I am suffering from this bug *a lot* running OS X 10.3.2 and Camino 2004011103. Especially ad.coudleclick.net. My question: Is there a workaround? Can I disable IPv6 in Panther, and if so how?
I disabled ipv6 this morning and hat - so far - no more problems. One way to disable it is in the Network Preference Pane. I did that few days ago but somehow it enabled itself again, so I had to disable it once more. Today I edited /etc/hostconfig and replace YES with NO in IPV6=. I guess a reboot is required to make that change active. I hope thats more "permanent". As said, I changed it today and didn't that much testing so far - no idea, whether this resolves it.
A workaround for those of you who want to keep IPv6: echo ::1 ad.doubleclick.net >> /etc/hosts for i in uk fr de it se dk ch; do echo ::1 $i.doubleclick.net >> /etc/hosts; done (add your own if you like) This will also block their ads and save you bandwidth. We can see this as a form of pressure on them to fix the bug in their DNS server. :)
I went with Lorenzo's suggestion, because I like the idea of giving them incentives to improve ;-) and it works fine. But why ::1? That's localhost in IPv6 lingo no? I used ::0 instead, which I assume corresponds to 0.0.0.0. Anyway, since this seems to be related to misconfigured DNS servers I would like to spread the word. Is there some kind of explanation/evangelism one could send to doubleclick clients, e.g. wired.com, telling them why their revenues is drying up because of this?
The explanation is that doubleclick's DNS servers are incorrectly failing to respond to DNS queries for AAAA records. Per the DNS standard, the servers are required to respond with a zero answer section to queries for extant domains which have no records of the type being queried. This nonconformance on the part of doubleclick causes users of IPv6-capable browsers to have to wait for the DNS query for IPv6 addresses to time out before failing over to the query for IPv4 addresses. Were doubleclick to conform to the DNS standard, this failover would be within milliseconds.
Sure, you and I know that. And presumably doubleclick too, but they don't do anything about it (three years have passed since this bug was reported...) My thought was that perhaps it would be smart to tell doubleclick's *clients* to put some pressure since they are losing money when I'm forced to block ads.
Technically, doubleclick use broken DNS server software that doesn't answer AAAA queries, or indeed anything other than A or MX queries. It should reply immediately with a packet saying that there are no records of the requested type.
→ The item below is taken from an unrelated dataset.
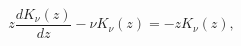 \begin{equation}
z\frac{dK_{\nu }\left(z\right)}{dz}-\nu K_{\nu }\left(z\right)=-zK_{\nu }\left(z\right),\end{equation}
Sometimes it answers with a SERVFAIL after a minute or two, most of the time it doesn't answer at all.
As I understand it, the doubleclick DNS servers don't return SERVFAIL. It is intermediate, recursive DNS servers which return SERVFAIL when they time out waiting for the doubleclick DNS servers.
Actually, I've seen it from the doubleclick servers as well (a minute or more after the original query). But maybe that is due to load balancing. Most of the time they don't reply at all.
Attached patch Experimental workaround (obsolete) — Splinter Review
I'd appreciate if someone experiencing the problem could test this workaround patch.
Hmm, sounds like a good idea! It could catch most of the worst offenders at very low cost. This approach has already been used for pipelining, see: http://lxr.mozilla.org/seamonkey/source/netwerk/protocol/http/src/nsHttpConnection.cpp#235 Maybe you could rewrite the patch so the code is something like that? Darin, what do you think of an explicit workaround like this?
Aside from needing to use PL_strcasecmp() instead of strcasecmp(), how would you want me to rewrite the patch? The matching needs to be aware of domain boundaries, so a strstr won't cut it. The remaining complexity is trying to optimize strlen() calls, one could reasonably argue that is an undesired microoptimization.
> sizeof(v6brokendomain)/sizeof(v6brokendomain[0]); there's NS_ARRAY_LENGTH for this purpose
Well, I'd kick the len element out of the structure and make brokendomains a string array. Optimizing strlen does not really make much sense IMO since you're talking about DNS queries, which are probably three orders of magnitude slower. And maybe instead of using an extra if(i < sizeof(v6brokendomain)/ ...) after the comparisons I would change the AF directly in the loop, like: int i, len, af = PR_AF_UNSPEC; for (i in domains) { if(domain matches) { af = AF_INET; break; } } ai = PR_GetAddrInfoByName(rec->host, af, PR_AI_ADDRCONFIG); #if defined(RES_RETRY_ON_FAILURE) if (!ai && rs.Reset()) ai = PR_GetAddrInfoByName(rec->host, af, PR_AI_ADDRCONFIG); #endif But of course these are nits (just make the code a little shorter and a little easier to read).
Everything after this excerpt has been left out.